==== INFORMATION PROVIDED
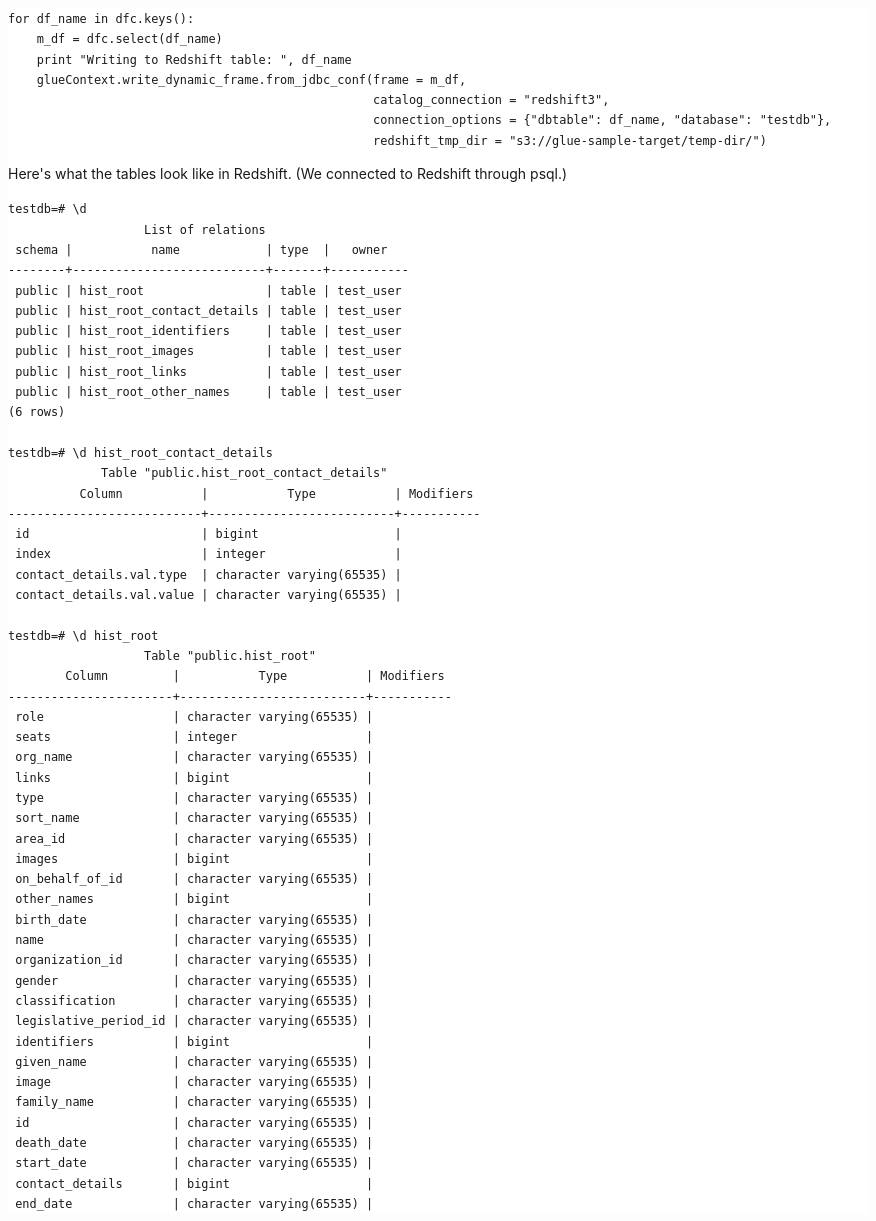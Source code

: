     for df_name in dfc.keys():
        m_df = dfc.select(df_name)
        print "Writing to Redshift table: ", df_name
        glueContext.write_dynamic_frame.from_jdbc_conf(frame = m_df,
                                                       catalog_connection = "redshift3",
                                                       connection_options = {"dbtable": df_name, "database": "testdb"},
                                                       redshift_tmp_dir = "s3://glue-sample-target/temp-dir/")

Here's what the tables look like in Redshift. (We connected to Redshift through psql.)

    testdb=# \d
                       List of relations
     schema |           name            | type  |   owner
    --------+---------------------------+-------+-----------
     public | hist_root                 | table | test_user
     public | hist_root_contact_details | table | test_user
     public | hist_root_identifiers     | table | test_user
     public | hist_root_images          | table | test_user
     public | hist_root_links           | table | test_user
     public | hist_root_other_names     | table | test_user
    (6 rows)

    testdb=# \d hist_root_contact_details
                 Table "public.hist_root_contact_details"
              Column           |           Type           | Modifiers
    ---------------------------+--------------------------+-----------
     id                        | bigint                   |
     index                     | integer                  |
     contact_details.val.type  | character varying(65535) |
     contact_details.val.value | character varying(65535) |

    testdb=# \d hist_root
                       Table "public.hist_root"
            Column         |           Type           | Modifiers
    -----------------------+--------------------------+-----------
     role                  | character varying(65535) |
     seats                 | integer                  |
     org_name              | character varying(65535) |
     links                 | bigint                   |
     type                  | character varying(65535) |
     sort_name             | character varying(65535) |
     area_id               | character varying(65535) |
     images                | bigint                   |
     on_behalf_of_id       | character varying(65535) |
     other_names           | bigint                   |
     birth_date            | character varying(65535) |
     name                  | character varying(65535) |
     organization_id       | character varying(65535) |
     gender                | character varying(65535) |
     classification        | character varying(65535) |
     legislative_period_id | character varying(65535) |
     identifiers           | bigint                   |
     given_name            | character varying(65535) |
     image                 | character varying(65535) |
     family_name           | character varying(65535) |
     id                    | character varying(65535) |
     death_date            | character varying(65535) |
     start_date            | character varying(65535) |
     contact_details       | bigint                   |
     end_date              | character varying(65535) |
========
TASK ITEM – Where does the string "Column" occur in the data above? Copy every line that holds it.

SOLUTION FOR THIS TASK –
              Column           |           Type           | Modifiers
            Column         |           Type           | Modifiers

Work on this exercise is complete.